I have a bit of a curious case and it is really bugging our production environment. I have deployed around 12 Windows UF to monitor Security event logs within AD servers which are located behind a firewall. The version of the UFs is 5.0.2 currently and I have set the input and output configurations using a deployment server.
From the first deployment, I could see all 12 servers are sending the logs just fine. After several hours, the number of servers dropped to 7. The drop sequence continue until no server is sending logs at all.

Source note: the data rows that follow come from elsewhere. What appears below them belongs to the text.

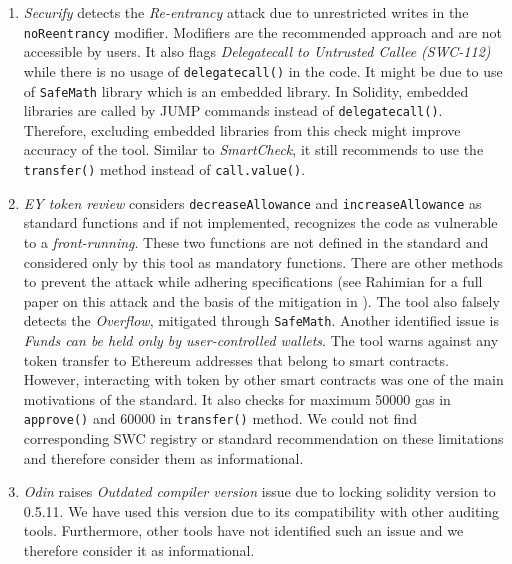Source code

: \begin{enumerate}[noitemsep,topsep=0pt]
	\item \textit{Securify} detects the \textit{Re-entrancy} attack due to unrestricted writes in the \texttt{noReentrancy} modifier\cite{SECURIFY}. Modifiers are the recommended approach and are not accessible by users. It also flags \textit{Delegatecall to Untrusted Callee (SWC-112)} while there is no usage of \texttt{delegatecall()} in the code. It might be due to use of \texttt{SafeMath} library which is an embedded library. In Solidity, embedded libraries are called by JUMP commands instead of \texttt{delegatecall()}. Therefore, excluding embedded libraries from this check might improve accuracy of the tool. Similar to \textit{SmartCheck}, it still recommends to use the \texttt{transfer()} method instead of \texttt{call.value()}.

	\item \textit{EY token review} considers \texttt{decreaseAllowance} and \texttt{increaseAllowance} as standard \erc functions and if not implemented, recognizes the code as vulnerable to a \textit{front-running}. These two functions are not defined in the \erc standard\cite{ERC20Std} and considered only by this tool as mandatory functions. There are other methods to prevent the attack while adhering \erc specifications (see Rahimian \etal for a full paper on this attack and the basis of the mitigation in \sys\cite{ERC20MWA}). The tool also falsely detects the \textit{Overflow}, mitigated through \texttt{SafeMath}. Another identified issue is \textit{Funds can be held only by user-controlled wallets}. The tool warns against any token transfer to Ethereum addresses that belong to smart contracts. However, interacting with \erc token by other smart contracts was one of the main motivations of the standard. It also checks for maximum 50000 gas in \texttt{approve()} and 60000 in \texttt{transfer()} method. We could not find corresponding SWC registry or standard recommendation on these limitations and therefore consider them as informational.

	\item \textit{Odin} raises \textit{Outdated compiler version} issue due to locking solidity version to 0.5.11. We have used this version due to its compatibility with other auditing tools. Furthermore, other tools have not identified such an issue and we therefore consider it as informational.
\end{enumerate}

I tried to use just a single server as a test project and I found that the server is only sending logs for about 3 - 4 hours max before stopped sending completely. No errors or warnings found within splunkd.log of the forwarder and my indexer. The splunkd.log's entries were only "Connected to ...." and "... phone home ....". I also did not see any blocking event from metrics.log
My configurations are like this:
[WinEventLog://Security] disabled = 0 index = app_ad sourcetype = tseladscrt start_from = oldest current_only = 0 _TCP_ROUTING = loadheavyfwd
[tcpout:loadheavyfwd] compressed = true server = <indexerip>:9997 sslCertPath = D:\Program Files\SplunkUniversalForwarder\etc\auth\cert.pem sslPassword = xxxxxxxxxxxxx sslRootCAPath = D:\Program Files\SplunkUniversalForwarder\etc\auth\CoreCA.pem sslVerifyServerCert = true
Where should I start to troubleshoot?
When you installed the forwarders, were the boxes checked to start the Windows event log collection, or were those inputs defined for the first time from the deployment server? The known issues for version 5.0.2 mentions a problem in which a restart while an event log is being read via a
[monitor://] stanza in the
inputs.conf file can cause Splunk to abandon reading the file further... If the collection was in place before it was pushed from the deployment server, the deployment server could have triggered a restart that caused it to hit that issue.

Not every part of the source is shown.